Brief
Your copy should hold exactly the lines from the beginning of the listing below through the line with "it using a CLI, and", without any pictures.

Source information

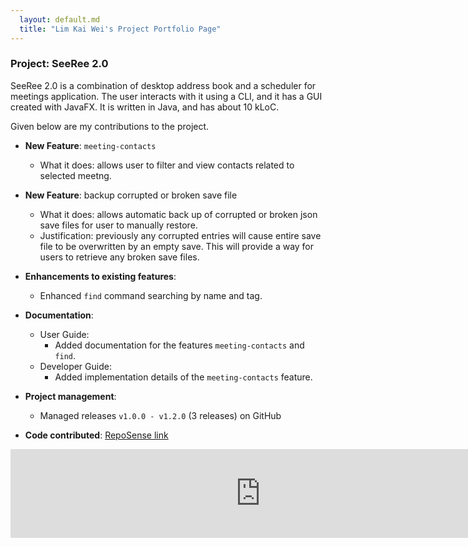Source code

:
 ```yaml
---
  layout: default.md
  title: "Lim Kai Wei's Project Portfolio Page"
---
```


### Project: SeeRee 2.0

SeeRee 2.0 is a combination of desktop address book and a scheduler for meetings application. The user interacts with
it using a CLI, and it has a GUI created with JavaFX. It is written in Java, and has about 10 kLoC.

Given below are my contributions to the project.

* **New Feature**: `meeting-contacts`
  * What it does: allows user to filter and view contacts related to selected meetng.

* **New Feature**: backup corrupted or broken save file
  * What it does: allows automatic back up of corrupted or broken json save files for user to manually restore.
  * Justification: previously any corrupted entries will cause entire save file to be overwritten by an empty save. This will provide a way for users to retrieve any broken save files.

* **Enhancements to existing features**:
  * Enhanced `find` command searching by name and tag.

* **Documentation**:
  * User Guide:
    * Added documentation for the features `meeting-contacts` and `find`.
  * Developer Guide:
    * Added implementation details of the `meeting-contacts` feature.

* **Project management**:
  * Managed releases `v1.0.0 - v1.2.0` (3 releases) on GitHub

* **Code contributed**: [RepoSense link](https://nus-cs2103-ay2425s1.github.io/tp-dashboard/?search=limkaiwei)

<iframe src="https://nus-cs2103-ay2425s1.github.io/tp-dashboard/#/widget/?search=limkai&sort=groupTitle&sortWithin=title&timeframe=commit&mergegroup=&groupSelect=groupByRepos&breakdown=true&checkedFileTypes=docs~functional-code~test-code~other&since=2024-09-20&tabOpen=true&tabType=zoom&zA=LimKaiWei&zR=AY2425S1-CS2103-F13-3%2Ftp%5Bmaster%5D&zACS=183.14285714285714&zS=2024-09-20&zFS=limkai&zU=2024-11-07&zMG=false&zFTF=commit&zFGS=groupByRepos&zFR=false&chartGroupIndex=0&chartIndex=0" frameBorder="0" width="800px" height="142px"></iframe>
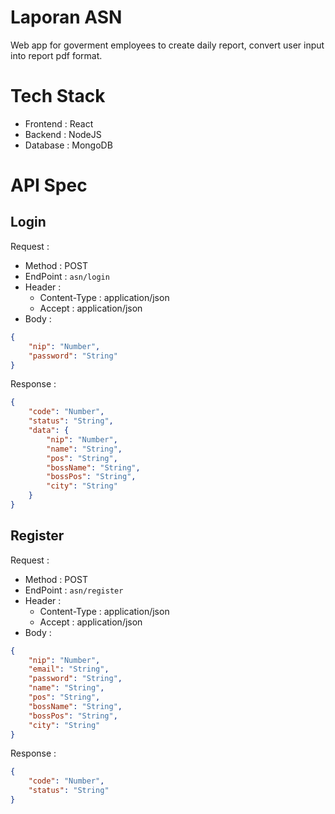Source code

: # Laporan ASN

Web app for goverment employees to create daily report, convert user input into report pdf format.

# Tech Stack

- Frontend : React
- Backend : NodeJS
- Database : MongoDB

# API Spec

## Login

Request :
- Method : POST
- EndPoint : `asn/login`
- Header : 
    - Content-Type : application/json
    - Accept : application/json
- Body :
```json
{
    "nip": "Number",
    "password": "String"
}
```

Response :
```json
{
    "code": "Number",
    "status": "String",
    "data": {
        "nip": "Number",
        "name": "String",
        "pos": "String",
        "bossName": "String",
        "bossPos": "String",
        "city": "String"
    }
}
```

## Register

Request :
- Method : POST
- EndPoint : `asn/register`
- Header : 
    - Content-Type : application/json
    - Accept : application/json
- Body :
```json
{
    "nip": "Number",
    "email": "String",
    "password": "String",
    "name": "String",
    "pos": "String",
    "bossName": "String",
    "bossPos": "String",
    "city": "String"
}
```

Response :
```json
{
    "code": "Number",
    "status": "String"
}
```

Exercise output
Source code

:
 ```yaml
---
  layout: default.md
  title: "Lim Kai Wei's Project Portfolio Page"
---
```


### Project: SeeRee 2.0

SeeRee 2.0 is a combination of desktop address book and a scheduler for meetings application. The user interacts with
it using a CLI, and it has a GUI created with JavaFX. It is written in Java, and has about 10 kLoC.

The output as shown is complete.